Tuesday, April 12, 2016

Significant Upgrades to the Database Engine!


We quite often refer to DB2 for IBM i as the "database engine". On this particular day, I ruminate on why the word "engine" always seems to fit, and more importantly why it actually describes what you have sitting inside your IBM i system.

The basic definition of an "engine" goes something like this:

   A machine with moving parts that converts power into motion.

In computer programming, an engine is a program that performs an essential function or functions.

An engine can be a central focal point in a system, subsystem, or application. "Engine" can also be used to describe special-purpose algorithms. 

Hmm... this sounds a lot like the integrated relational database management system we call DB2 for i.

And for an even more interesting connection, consider that in 1844, Charles Babbage named his stored-program computer the "Analytical Engine"!

Why do we build and employ engines?

Engines provide us with many positive advantages:
  • Strength
  • Speed
  • Power
  • Efficiency
  • Repeatability
  • Predictability
  • Progress
All of which allows us to move forward in a direction and manner that is likely impossible without the engine.

Simply put, engines allow us to accomplish amazing things. Literally and figuratively speaking, engines push us forward by increasing our capabilities.

Personally, I'd like to add to the list of advantages, "lazy and easy".  As in, I can be lazy, because it's easy!
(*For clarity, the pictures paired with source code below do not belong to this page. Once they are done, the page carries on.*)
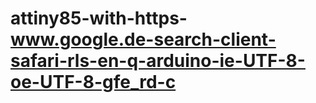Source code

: # attiny85-with-https-www.google.de-search-client-safari-rls-en-q-arduino-ie-UTF-8-oe-UTF-8-gfe_rd-c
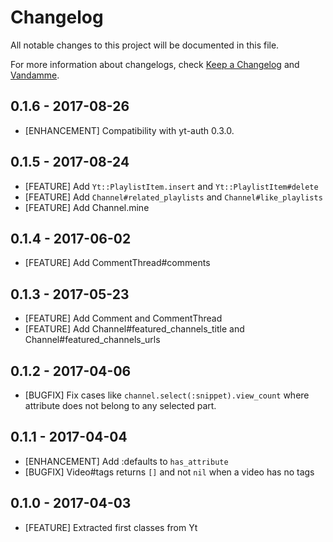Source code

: # Changelog

All notable changes to this project will be documented in this file.

For more information about changelogs, check
[Keep a Changelog](http://keepachangelog.com) and
[Vandamme](http://tech-angels.github.io/vandamme).

## 0.1.6 - 2017-08-26

* [ENHANCEMENT] Compatibility with yt-auth 0.3.0.

## 0.1.5 - 2017-08-24

* [FEATURE] Add `Yt::PlaylistItem.insert` and `Yt::PlaylistItem#delete`
* [FEATURE] Add `Channel#related_playlists` and `Channel#like_playlists`
* [FEATURE] Add Channel.mine

## 0.1.4 - 2017-06-02

* [FEATURE] Add CommentThread#comments

## 0.1.3 - 2017-05-23

* [FEATURE] Add Comment and CommentThread
* [FEATURE] Add Channel#featured_channels_title and Channel#featured_channels_urls

## 0.1.2 - 2017-04-06

* [BUGFIX] Fix cases like `channel.select(:snippet).view_count` where attribute does not belong to any selected part.

## 0.1.1 - 2017-04-04

* [ENHANCEMENT] Add :defaults to `has_attribute`
* [BUGFIX] Video#tags returns `[]` and not `nil` when a video has no tags

## 0.1.0 - 2017-04-03

* [FEATURE] Extracted first classes from Yt
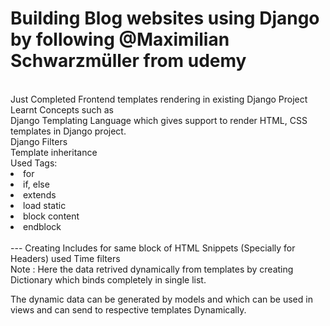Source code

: <h1>Building Blog websites using Django by following @Maximilian Schwarzmüller from udemy</h1>
<br>
Just Completed Frontend templates rendering in existing Django Project
<br>
Learnt Concepts such as 
<br>
Django Templating Language which gives support to render HTML, CSS templates in Django project.
<br>
Django Filters
<br>
Template inheritance
<br>
Used Tags:
<li>for </li>
<li>  if, else </li>
<li> extends  </li>
<li>load static </li>
<li> block content </li>
<li> endblock </li>
<br> 
  --- Creating Includes for same block of HTML Snippets (Specially for Headers)
  used Time filters
  <br>
  Note : Here the data retrived dynamically from templates by creating Dictionary which binds completely in single
  list. 
  <br>
  <p>The dynamic data can be generated by models and which can be used in views and can send to respective templates Dynamically.</p>
  
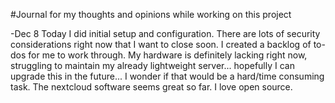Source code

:#Journal for my thoughts and opinions while working on this project

-Dec 8
Today I did initial setup and configuration. There are lots of security considerations right now that I want to close soon. I created a backlog of to-dos for me to work through.
My hardware is definitely lacking right now, struggling to maintain my already lightweight server... hopefully I can upgrade this in the future... I wonder if that would be a hard/time consuming task.
The nextcloud software seems great so far. I love open source.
Your Data-Centric Development Engine


Whether we take the traditional definition or the computer science definition, DB2 for i surely represents an engine for innovation. But this benefit is manifested only when the engine is actually used.

When we talk about "data-centric" development, we are referring to designing, programming and implementing solutions in which the database engine plays a major role.

Technically speaking, data-centric development relies on using the advanced features and functions incorporated within DB2 for i, and generally made available via SQL.

Financially speaking, data-centric development means being more efficient and productive by making use of algorithms and capabilities that you already possess.

Assuming you could, why would you spend any time, energy and money reinventing advanced technology, when that technology is sitting in front of you, ready to use?

But wait! I don't see the database capability needed to help solve my business problem.

Look again...


Significant Updates to DB2 for i


With the April 12, 2016 announcement of IBM i 7.3, we have another set of exciting database features and functions at our fingertips. The enhanced IBM i 7.3 capabilities extend the benefits of data-centric development via SQL, DB2 for i, and IBM i running on Power.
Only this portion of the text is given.